Female Mouse Embryos Remove Male Reproductive Systems

A protein called COUP-TFII determines whether a mouse embryo develops a male reproductive tract, according to researchers at NIH and their colleagues at Baylor College of Medicine. The discovery, which appeared online Aug. 18 in the journal Science, changes the long-standing belief that an embryo will automatically become female unless androgens, or male hormones, in the embryo make it male.

Dr. Humphrey Hung-Chang Yao, head of the NIEHS reproductive developmental biology group, studies how male and female mouse embryos acquire their sex-specific reproductive systems. He said all early-stage mammalian embryos, regardless of their sex, contain structures for both male and female reproductive tracts.
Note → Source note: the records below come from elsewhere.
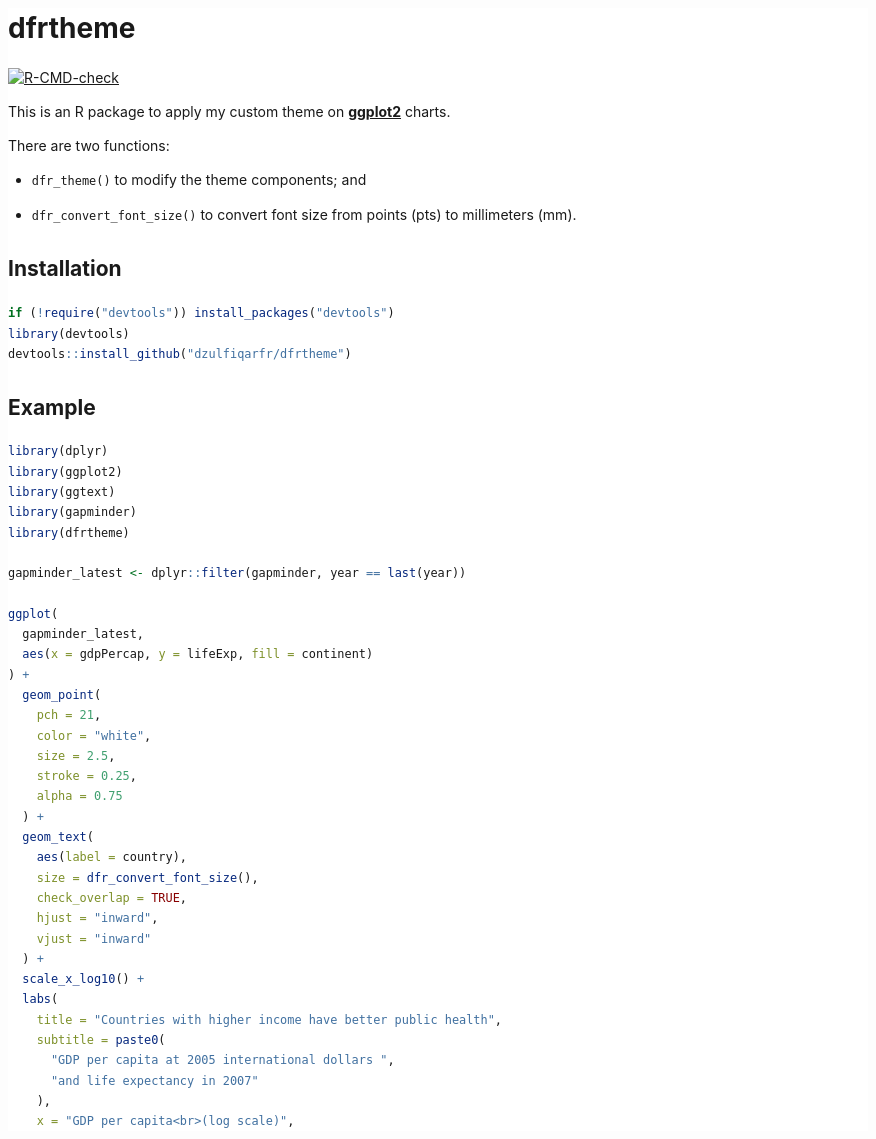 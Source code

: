 


# dfrtheme



[![R-CMD-check](https://github.com/dzulfiqarfr/dfrtheme/workflows/R-CMD-check/badge.svg)](https://github.com/dzulfiqarfr/dfrtheme/actions)


This is an R package to apply my custom theme on
<a href="https://ggplot2.tidyverse.org/index.html" target="_blank"><strong>ggplot2</strong></a>
charts.

There are two functions:

-   `dfr_theme()` to modify the theme components; and

-   `dfr_convert_font_size()` to convert font size from points (pts) to
    millimeters (mm).

## Installation

``` r
if (!require("devtools")) install_packages("devtools")
library(devtools)
devtools::install_github("dzulfiqarfr/dfrtheme")
```

## Example

``` r
library(dplyr)
library(ggplot2)
library(ggtext)
library(gapminder)
library(dfrtheme)

gapminder_latest <- dplyr::filter(gapminder, year == last(year))

ggplot(
  gapminder_latest, 
  aes(x = gdpPercap, y = lifeExp, fill = continent)
) +
  geom_point(
    pch = 21,
    color = "white",
    size = 2.5,
    stroke = 0.25,
    alpha = 0.75
  ) +
  geom_text(
    aes(label = country),
    size = dfr_convert_font_size(),
    check_overlap = TRUE,
    hjust = "inward",
    vjust = "inward"
  ) +
  scale_x_log10() +
  labs(
    title = "Countries with higher income have better public health",
    subtitle = paste0(
      "GDP per capita at 2005 international dollars ",
      "and life expectancy in 2007"
    ),
    x = "GDP per capita<br>(log scale)",
```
For a mouse or human to end up with the reproductive tract of one sex after birth, the other tract has to disintegrate.

“I learned in graduate school that androgens are needed to maintain the male reproductive tract, but our work finds that maintenance of the male reproductive tract can be achieved without androgen,” Yao said.

Since the 1950s, scientists have believed that androgens produced by embryonic testes, promote the survival of the male reproductive tract. The scientific consensus favored a female by default scenario, in which the absence of androgens in female embryos resulted in the breakdown of the male reproductive tract. However, Yao’s work demonstrated that female embryos actively promote the elimination of the male tract through the action of COUP-TFII, challenging the female-by-default theory.